Il a soutenu que la nature était impuissante à se procurer par elle-même le surnaturel, mais qu’elle en exigeait le don par Dieu. Le surnaturel est un perfectionnement, un achèvement nécessaire de la nature qui, sans lui, resterait radicalement incomplète, frustrée dans ses aspirations les plus essentielles. Un tel état n’est pas concevable : ce serait la contradiction installée dans les desseins du Créateur. Il est donc impossible que l’ordre surnaturel ne soit pas : le « désir naturel » qui le réclame prouve son existence.
Chaque homme peut constater en lui-même un grand vide et aspire naturellement à le voir comblé. Or la religion catholique, et elle seule, lui offre ce complément indispensable. Quand elle lui sera présentée du dehors, elle sera reconnue par lui comme étant ce qu’il attendait et à quoi il doit donner son adhésion. L’immanentisme cherche les racines du surnaturel dans les tendances mêmes de la nature qui, déjà, postule la grâce.
Il est indéniable qu’un certain nombre des doctrines de Blondel se retrouve dans l’encyclique Pascendi. Saint Pie X « déplore très vivement que certains catholiques, répudiant l’immanence comme doctrine [le pape parle ici de l’immanentisme radical, que Blondel rejette], l’emploient néanmoins comme méthode d’apologétique ; ils le font avec si peu de retenue qu’ils paraissent admettre dans la nature humaine, au regard de l’ordre surnaturel, non pas seulement une capacité et une convenance – choses que, de tout temps, les apologistes catholiques ont eu soin de mettre en relief – mais une vraie et rigoureuse exigence »[3]. C’est une allusion non équivoque à M. Blondel : cette méthode d’immanence, c’est bien la sienne.
Il est vrai que la nature humaine est capable d’être élevée par la grâce à l’état surnaturel, et cette élévation apparaît même très convenable, mais elle n’est aucunement exigée par la nature humaine, elle est purement gratuite. Dieu, s’il l’avait voulu, aurait pu créer les hommes sans les appeler à cet état surnaturel, rien n’aurait manqué pour autant à leur nature d’êtres humains.
L’apologétique d’immanence est au mieux une préparation à l’apologétique proprement dite. Son résultat est de faire apparaître le besoin d’un surcroît, d’amener l’homme à poser le problème religieux. Mais quand il est parvenu jusque là, il n’est encore qu’à un carrefour : dans quelle direction faut-il aller ? M. Blondel répond : Pratiquez, conformez votre conduite aux enseignements du catholicisme, et vous trouverez la foi.

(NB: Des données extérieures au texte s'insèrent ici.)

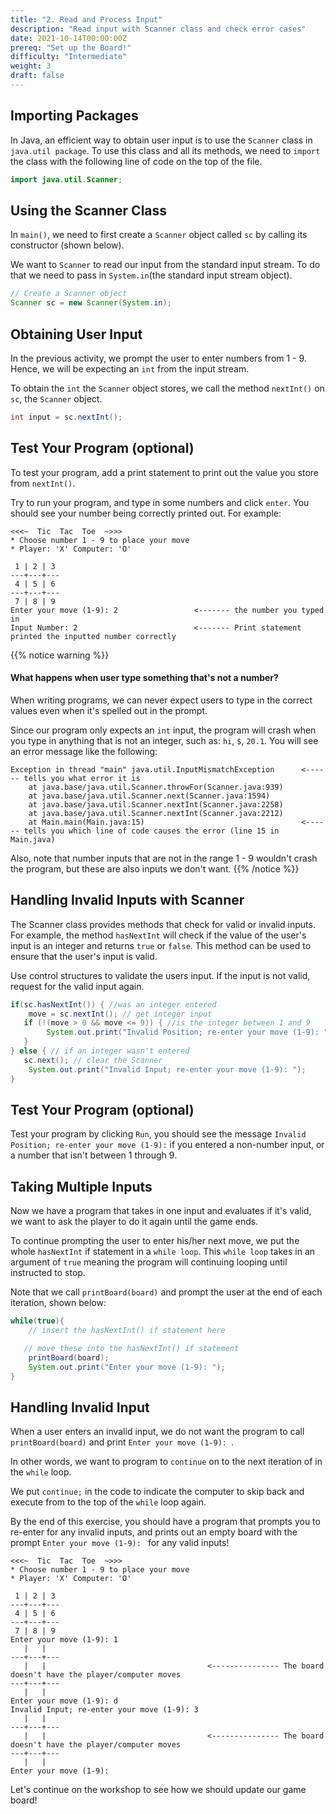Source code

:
 ```yaml
---
title: "2. Read and Process Input"
description: "Read input with Scanner class and check error cases"
date: 2021-10-14T00:00:00Z
prereq: "Set up the Board!"
difficulty: "Intermediate"
weight: 3
draft: false
---
```


## Importing Packages

In Java, an efficient way to obtain user input is to use the `Scanner` class in `java.util package`. To use this class and all its methods, we need to `import` the class with the following line of code on the top of the file.

```java
import java.util.Scanner;
```

## Using the Scanner Class

In `main()`, we need to first create a `Scanner` object called `sc` by calling its constructor (shown below).

We want to `Scanner` to read our input from the standard input stream. To do that we need to pass in `System.in`(the standard input stream object).

```java
// Create a Scanner object
Scanner sc = new Scanner(System.in);
```

## Obtaining User Input

In the previous activity, we prompt the user to enter numbers from 1 - 9. Hence, we will be expecting an `int` from the input stream.

To obtain the `int` the `Scanner` object stores, we call the method `nextInt()` on `sc`, the `Scanner` object.

```java
int input = sc.nextInt();
```

## Test Your Program (optional)

To test your program, add a print statement to print out the value you store from `nextInt()`.

Try to run your program, and type in some numbers and click `enter`. You should see your number being correctly printed out. For example:

```
<<<~  Tic  Tac  Toe  ~>>>
* Choose number 1 - 9 to place your move
* Player: 'X' Computer: 'O'

 1 | 2 | 3 
---+---+---
 4 | 5 | 6 
---+---+---
 7 | 8 | 9 
Enter your move (1-9): 2                 <------- the number you typed in
Input Number: 2                          <------- Print statement printed the inputted number correctly
```

{{% notice warning %}}
#### What happens when user type something that's not a number?

When writing programs, we can never expect users to type in the correct values even when it's spelled out in the prompt.

Since our program only expects an `int` input, the program will crash when you type in anything that is not an integer, such as: `hi`, `$`, `20.1`. You will see an error message like the following:

```
Exception in thread "main" java.util.InputMismatchException      <------ tells you what error it is
    at java.base/java.util.Scanner.throwFor(Scanner.java:939)
    at java.base/java.util.Scanner.next(Scanner.java:1594)
    at java.base/java.util.Scanner.nextInt(Scanner.java:2258)
    at java.base/java.util.Scanner.nextInt(Scanner.java:2212)
    at Main.main(Main.java:15)                                   <------ tells you which line of code causes the error (line 15 in Main.java)
```

Also, note that number inputs that are not in the range 1 - 9 wouldn't crash the program, but these are also inputs we don't want.
{{% /notice %}}

## Handling Invalid Inputs with Scanner

The Scanner class provides methods that check for valid or invalid inputs. For example, the method `hasNextInt` will check if the value of the user's input is an integer and returns `true` or `false`. This method can be used to ensure that the user's input is valid.

Use control structures to validate the users input. If the input is not valid, request for the valid input again. 

```java
if(sc.hasNextInt()) { //was an integer entered
	move = sc.nextInt(); // get integer input
   if (!(move > 0 && move <= 9)) { //is the integer between 1 and 9
		System.out.print("Invalid Position; re-enter your move (1-9): ");
   }
} else { // if an integer wasn't entered
   sc.next(); // clear the Scanner
	System.out.print("Invalid Input; re-enter your move (1-9): ");
}
```

## Test Your Program (optional)

Test your program by clicking `Run`, you should see the message `Invalid Position; re-enter your move (1-9):` if you entered a non-number input, or a number that isn't between 1 through 9.

## Taking Multiple Inputs

Now we have a program that takes in one input and evaluates if it's valid, we want to ask the player to do it again until the game ends.

To continue prompting the user to enter his/her next move, we put the whole `hasNextInt` if statement in a `while loop`. This `while loop` takes in an argument of `true` meaning the program will continuing looping until instructed to stop. 

Note that we call `printBoard(board)` and prompt the user at the end of each iteration, shown below:

```java
while(true){
    // insert the hasNextInt() if statement here

   // move these into the hasNextInt() if statement 
    printBoard(board);
    System.out.print("Enter your move (1-9): "); 
}
```

## Handling Invalid Input

When a user enters an invalid input, we do not want the program to call `printBoard(board)` and print `Enter your move (1-9): `.

In other words, we want to program to `continue` on to the next iteration of in the `while` loop.

We put `continue;` in the code to indicate the computer to skip back and execute from to the top of the `while` loop again.

By the end of this exercise, you should have a program that prompts you to re-enter for any invalid inputs, and prints out an empty board with the prompt `Enter your move (1-9): ` for any valid inputs!

```
<<<~  Tic  Tac  Toe  ~>>>
* Choose number 1 - 9 to place your move
* Player: 'X' Computer: 'O'

 1 | 2 | 3 
---+---+---
 4 | 5 | 6 
---+---+---
 7 | 8 | 9 
Enter your move (1-9): 1
   |   |   
---+---+---
   |   |                                    <--------------- The board doesn't have the player/computer moves
---+---+---
   |   |   
Enter your move (1-9): d
Invalid Input; re-enter your move (1-9): 3
   |   |   
---+---+---
   |   |                                    <--------------- The board doesn't have the player/computer moves
---+---+---
   |   |   
Enter your move (1-9): 
```

Let's continue on the workshop to see how we should update our game board!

Le critère décisif de la vérité, le motif indispensable de la foi, c’est l’expérience intérieure. « On ne peut nier le christianisme avec compétence sans en avoir fait l’expérience, et quand on en a fait l’expérience, on ne trouve, dans l’expérience même, que des raisons de l’affirmer. » En réalité cette méthode à elle seule ne permet pas à l’homme de reconnaître l’unique vraie religion. Elle est condamnée ou à ne pas conclure, ou à tomber dans la confusion entre l’ordre naturel et l’ordre surnaturel.
La foi a un contenu, et la catéchèse propose un objet à l’intelligence : il faut croire les dogmes. C’est à la vérité qu’il faut se soumettre, et par l’intelligence. Pour M. Blondel, le croyant ne sera jamais en possession d’une « assurance fixe », d’une « certitude sereine et rassurante » : il doit rester un éternel chercheur. Sa philosophie fausse l’a entraîné dans une notion fausse de la foi : elle n’est plus l’adhésion ferme et stable de l’intelligence aux vérités révélées par Dieu, qui se fonde sur l’autorité de Dieu lui-même ; c’est une adhésion instable, à cause de l’expérience intime que l’âme a faite.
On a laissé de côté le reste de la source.